The mobile-responsive design ensured that field staff responsible for entering fuel transactions could do so on their phones immediately after a fuel stop rather than returning to an office terminal. Input validation on the transaction entry form caught common errors (wrong unit, missing odometer reading) at the point of entry rather than during batch processing. Progressive Web App techniques were applied to improve performance on mobile networks common in Coimbatore's mixed urban and suburban operational territory — the app loaded quickly on 3G connections and cached core reference data (vehicle list, driver list, fuel station list) locally.
Results
The operational impact was significant and measurable. Within the first months of deployment, EMAYYAM identified several specific patterns driving overconsumption: certain vehicles were consistently consuming more than their benchmarks, pointing to maintenance issues; certain routes were being driven with sub-optimal fuel efficiency; and a small number of fuel card transactions were flagged as inconsistent with the associated vehicle's recorded usage. Each of these findings would have been invisible without the data infrastructure the system provided — and each represented a different category of intervention that management could now pursue with confidence.
Fuel costs fell by 35% compared to the pre-deployment baseline — a result that substantially exceeded EMAYYAM's own estimates of what was achievable. This improvement reflected both the direct interventions enabled by the new visibility (addressing the specific vehicles and behaviours driving overconsumption) and the secondary effect of simply having a tracking system in place: awareness of monitoring changes behaviour, and the fuel card reconciliation process alone removed a category of leakage that had been difficult to detect under the manual system.
The maintenance cost reduction of 15% followed from the more systematic maintenance scheduling that the data enabled: instead of scheduling service purely by calendar interval, the team could now schedule proactively for vehicles showing consumption patterns associated with developing mechanical issues. This condition-based maintenance approach — a well-established best practice in fleet management that had previously been impractical without data infrastructure — reduced both breakdown incidents and the higher repair costs associated with reactive versus preventive maintenance.

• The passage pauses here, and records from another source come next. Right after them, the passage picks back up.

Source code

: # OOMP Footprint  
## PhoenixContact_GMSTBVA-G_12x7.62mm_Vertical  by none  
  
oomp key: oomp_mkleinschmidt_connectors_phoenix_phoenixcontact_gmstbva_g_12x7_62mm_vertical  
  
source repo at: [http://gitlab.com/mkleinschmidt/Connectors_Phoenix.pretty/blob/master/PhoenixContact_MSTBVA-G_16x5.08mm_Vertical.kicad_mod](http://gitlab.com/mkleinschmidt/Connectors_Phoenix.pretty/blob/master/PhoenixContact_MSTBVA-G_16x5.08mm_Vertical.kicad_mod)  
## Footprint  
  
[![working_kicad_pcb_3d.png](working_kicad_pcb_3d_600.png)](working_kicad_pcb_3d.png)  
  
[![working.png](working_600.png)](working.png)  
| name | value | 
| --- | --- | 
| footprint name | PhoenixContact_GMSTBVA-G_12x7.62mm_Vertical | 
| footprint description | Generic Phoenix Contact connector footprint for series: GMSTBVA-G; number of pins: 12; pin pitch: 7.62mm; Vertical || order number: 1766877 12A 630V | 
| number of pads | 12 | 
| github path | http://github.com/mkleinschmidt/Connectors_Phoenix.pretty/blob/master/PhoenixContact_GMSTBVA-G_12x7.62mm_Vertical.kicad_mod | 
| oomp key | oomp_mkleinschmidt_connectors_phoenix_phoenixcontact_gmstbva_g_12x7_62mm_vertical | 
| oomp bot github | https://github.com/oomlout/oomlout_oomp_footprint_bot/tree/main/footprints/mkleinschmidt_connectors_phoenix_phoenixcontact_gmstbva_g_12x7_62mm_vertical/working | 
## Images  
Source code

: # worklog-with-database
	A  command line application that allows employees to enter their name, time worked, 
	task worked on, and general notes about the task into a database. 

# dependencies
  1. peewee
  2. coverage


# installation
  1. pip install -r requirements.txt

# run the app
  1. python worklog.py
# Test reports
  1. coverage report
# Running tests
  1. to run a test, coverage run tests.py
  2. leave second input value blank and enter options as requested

Jey C.'s assessment was unequivocal: "We feel it is a huge success for us and the credit goes to Srijith and Squash Apps team." The return on investment from fuel and maintenance savings alone significantly exceeded the development cost within the first year of operation. As a custom fleet management software development engagement, this project demonstrates the return available to asset-intensive businesses when operational data visibility is treated as a strategic investment rather than a cost.